The law is strict in providing that the holder cannot sue on the cheque or other bill unless it was duly protested, but it tends to relax the process, as to the time of the protest, no time limit is actually fixed after the first two following days. It is only necessary to be diligent to the extent that the drawer should not be put under the impression that no action would be taken in respect of his cheque.

For these reasons, I allow this application and direct that the, suit go back for retrial on an issue as to the exercise of reasonable diligence by the holder as indicated.

Costs to follow the event.

SaIah Eddin Hassan J. September 13, 1969:-I have read with interest the able judgment of my learned brother, His Honour the Chief Justice. I entirely agree that this application for review should succeed. Applications for review are sparingly granted and only when there is sufficient reason according to the Civil Justice Ordinance, s. 184 (1). Sufficient reason could be interpreted with the guidance of Order 47, rule (1) of the Indian’ rules of procedure to apply to the following cases:

1. On the ground of the ‘discovery of new and important matter or evidence which after the ‘exercise of due diligence, was not within the knowledge of the ‘party or could not be produced by him at the time when the decree was pas or order made;

2. On account of some mistake or error apparent on the fact of the record; or

3. Any other exceptional cases in which obvious injustice would be worked by strict adherence to the terms of the judgment as originally passed.

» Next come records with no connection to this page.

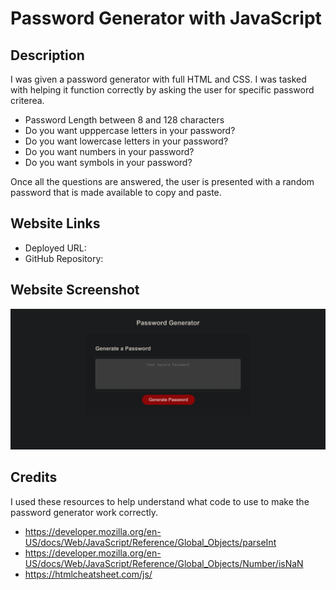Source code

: # Password Generator with JavaScript

## Description

I was given a password generator with full HTML and CSS. I was tasked with helping it function correctly by asking the user for specific password criterea.

- Password Length between 8 and 128 characters
- Do you want upppercase letters in your password?
- Do you want lowercase letters in your password?
- Do you want numbers in your password?
- Do you want symbols in your password?

Once all the questions are answered, the user is presented with a random password that is made available to copy and paste.

## Website Links

- Deployed URL: 
- GitHub Repository: 

## Website Screenshot

![Alt text](assets/Images/127.0.0.1_5500_assets_index.html.png)


## Credits

I used these resources to help understand what code to use to make the password generator work correctly.

- https://developer.mozilla.org/en-US/docs/Web/JavaScript/Reference/Global_Objects/parseInt
- https://developer.mozilla.org/en-US/docs/Web/JavaScript/Reference/Global_Objects/Number/isNaN
- https://htmlcheatsheet.com/js/
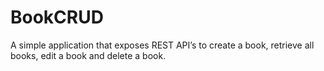 # BookCRUD
A simple application that exposes REST API’s to create a book, retrieve all books, edit a book and delete a book. 
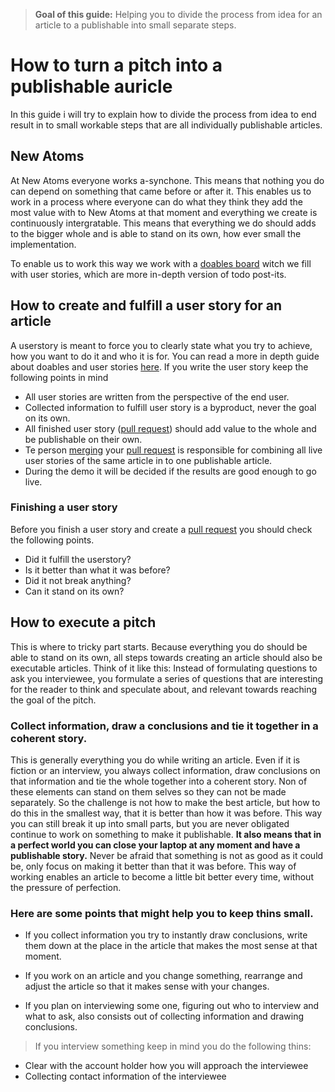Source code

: >**Goal of this guide:** Helping you to divide the process from idea for an article to a publishable into small separate steps.

# How to turn a pitch into a publishable auricle
In this guide i will try to explain how to divide the process from idea to end result in to small workable steps that are all individually publishable articles.

## New Atoms
At New Atoms everyone works a-synchone. This means that nothing you do can depend on something that came before or after it. This enables us to work in a process where everyone can do what they think they add the most value with to New Atoms at that moment and everything we create is continuously intergratable. This means that everything we do should adds to the bigger whole and is able to stand on its own, how ever small the implementation.

To enable us to work this way we work with a [doables board]() witch we fill with user stories, which are more in-depth version of todo post-its.

## How to create and fulfill a user story for an article
A userstory is meant to force you to clearly state what you try to achieve, how you want to do it and who it is for. You can read a more in depth guide about doables and user stories [here]().
If you write the user story keep the following points in mind

* All user stories are written from the perspective of the end user.
* Collected information to fulfill user story is a byproduct, never the goal on its own.
* All finished user story ([pull request]()) should add value to the whole and be publishable on their own.
* Te person [merging]() your [pull request]() is responsible for combining all live user stories of the same article in to one publishable article.
* During the demo it will be decided if the results are good enough to go live.

### Finishing a user story
Before you finish a user story and create a [pull request]() you should check the following points.
* Did it fulfill the userstory?
* Is it better than what it was before?
* Did it not break anything?
* Can it stand on its own?

## How to execute a pitch
This is where to tricky part starts. Because everything you do should be able to stand on its own, all steps towards creating an article should also be executable articles. Think of it like this: Instead of formulating questions to ask you interviewee, you formulate a series of questions that are interesting for the reader to think and speculate about, and relevant towards reaching the goal of the pitch.

### Collect information, draw a conclusions and tie it together in a coherent story.
This is generally everything you do while writing an article. Even if it is fiction or an interview, you always collect information, draw conclusions on that information and tie the whole together into a coherent story. Non of these elements can stand on them selves so they can not be made separately. So the challenge is not how to make the best article, but how to do this in the smallest way, that it is better than how it was before. This way you can still break it up into small parts, but you are never obligated continue to work on something to make it publishable. **It also means that in a perfect world you can close your laptop at any moment and have a publishable story.** Never be afraid that something is not as good as it could be, only focus on making it better than that it was before. This way of working enables an article to become a little bit better every time, without the pressure of perfection.


### Here are some points that might help you to keep thins small.

* If you collect information you try to instantly draw conclusions, write them down at the place in the article that makes the most sense at that moment.

* If you work on an article and you change something, rearrange and adjust the article so that it makes sense with your changes.

* If you plan on interviewing some one, figuring out who to interview and what to ask, also consists out of collecting information and drawing conclusions.

> If you interview something keep in mind you do the following thins:
* Clear with the account holder how you will approach the interviewee
* Collecting contact information of the interviewee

In our present case the revision was summarily dismissed in the first place on the ground that it was hopelessly out of time. In my opinion obvious injustice will be worked from this decision, which was made without the ascertainment of a very crucial date, i.e. the date on which the decision of the Province Judge was communicated to applicant. This point has been much elaborated by my learned colleague in his judgment and there is no need to repeat it again.

Secondly the reference by the Court of Appeal to the legality or illegality of the consideration is the outcome of an error apparent on the face of the record of the revision. This point was decided in favor of the applicant in the District Court and ever since it was never challenged either in the Province Court or in the Supreme Court of Appeal. Why it was handled by the Supreme Court must obviously be the operation of a mistake.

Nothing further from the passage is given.